CNS toxicity is rapid-onset and tied to high PPO₂ (1.4–1.6+).
Pulmonary Oxygen Toxicity: The Slow Burn
This form affects divers who spend long periods breathing high oxygen levels (e.g., long nitrox exposures, recompression therapy, rebreather dives).
Symptoms include:
-
chest tightness
-
coughing
-
reduced lung capacity
-
throat irritation
-
inflammation of airways
Pulmonary toxicity isn’t immediately life-threatening, but it restricts performance and increases fatigue — especially for repetitive diving.
CO₂ Retention Makes Oxygen Toxicity Worse
CO₂ is the forgotten villain of diving physiology.
Elevated CO₂ dramatically increases sensitivity to oxygen toxicity by:
-
raising cerebral blood flow (delivering oxygen faster to the brain)
-
amplifying neural oxygen toxicity
-
increasing metabolic demand
Heavy work, poor breathing technique, stress, or dense gas increases CO₂ retention.

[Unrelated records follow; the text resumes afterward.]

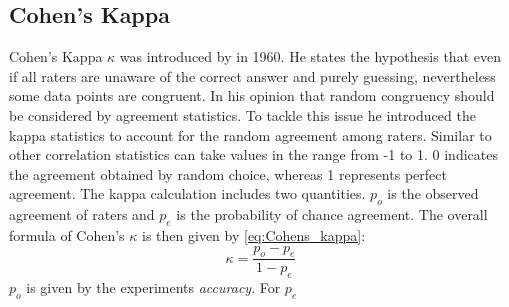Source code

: \subsection{Cohen's Kappa}
\label{chp:fundamentals:sec:inter_rater_agreement:subsec:cohens_kappa}
Cohen's Kappa $\kappa$ was introduced by \textcite{Cohen:1960} in 1960.
He states the hypothesis that even if all raters are unaware of the correct answer and purely guessing, nevertheless some data points are congruent.
In his opinion that random congruency should be considered by agreement statistics.
To tackle this issue he introduced the kappa statistics to account for the random agreement among raters.
Similar to other correlation statistics can take values in the range from -1 to 1.
0 indicates the agreement obtained by random choice, whereas 1 represents perfect agreement.
The kappa calculation includes two quantities.
$p_o$ is the observed agreement of raters and $p_e$ is the probability of chance agreement.
The overall formula of Cohen's $\kappa$ is then given by \cref{eq:Cohens_kappa}:
\begin{equation}\label{eq:Cohens_kappa}
    \kappa = \frac{p_o - p_e}{1 - p_e}
\end{equation}
$p_o$ is given by the experiments \textit{accuracy}.
For $p_e$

This is why deep air diving is so dangerous:
you’re breathing nitrogen narcosis + oxygen toxicity + CO₂ retention simultaneously.
Your Dive Computer Isn’t Reading Your Cells
Dive computers estimate oxygen loading using two standards:
-
CNS clock (short-term exposure)
-
OTUs (long-term pulmonary exposure)
But they cannot read:
-
your personal physiology
-
fatigue level
-
inflammation
-
antioxidants
-
hydration
-
genetics
-
CO₂ retention
-
individual susceptibility
Your computer is a guide — not a shield.
Why Recreational Divers Should Care
Even if you never exceed PPO₂ 1.4:
-
deep nitrox diving
-
hard swimming at depth
-
cold stress
-
heavy exertion
-
poor breathing patterns
…can push your brain closer to the edge of toxicity than you realize.
Understanding oxygen physiology helps you avoid the “stacking effect” of factors that make a safe dive less safe.
Respect for oxygen isn’t technical diving dogma — it’s biology.
The Takeaway
Oxygen toxicity isn’t mysterious.
It’s predictable, physiological, and preventable.
If you understand:
-
how PPO₂ works
-
what oxygen does to cells under pressure
-
how CO₂ and workload affect toxicity
-
why limits exist
…you stop treating oxygen like a number on your computer and start treating it like the life-sustaining, double-edged molecule it is.
Oxygen keeps you alive —
but only within the limits your body was built for.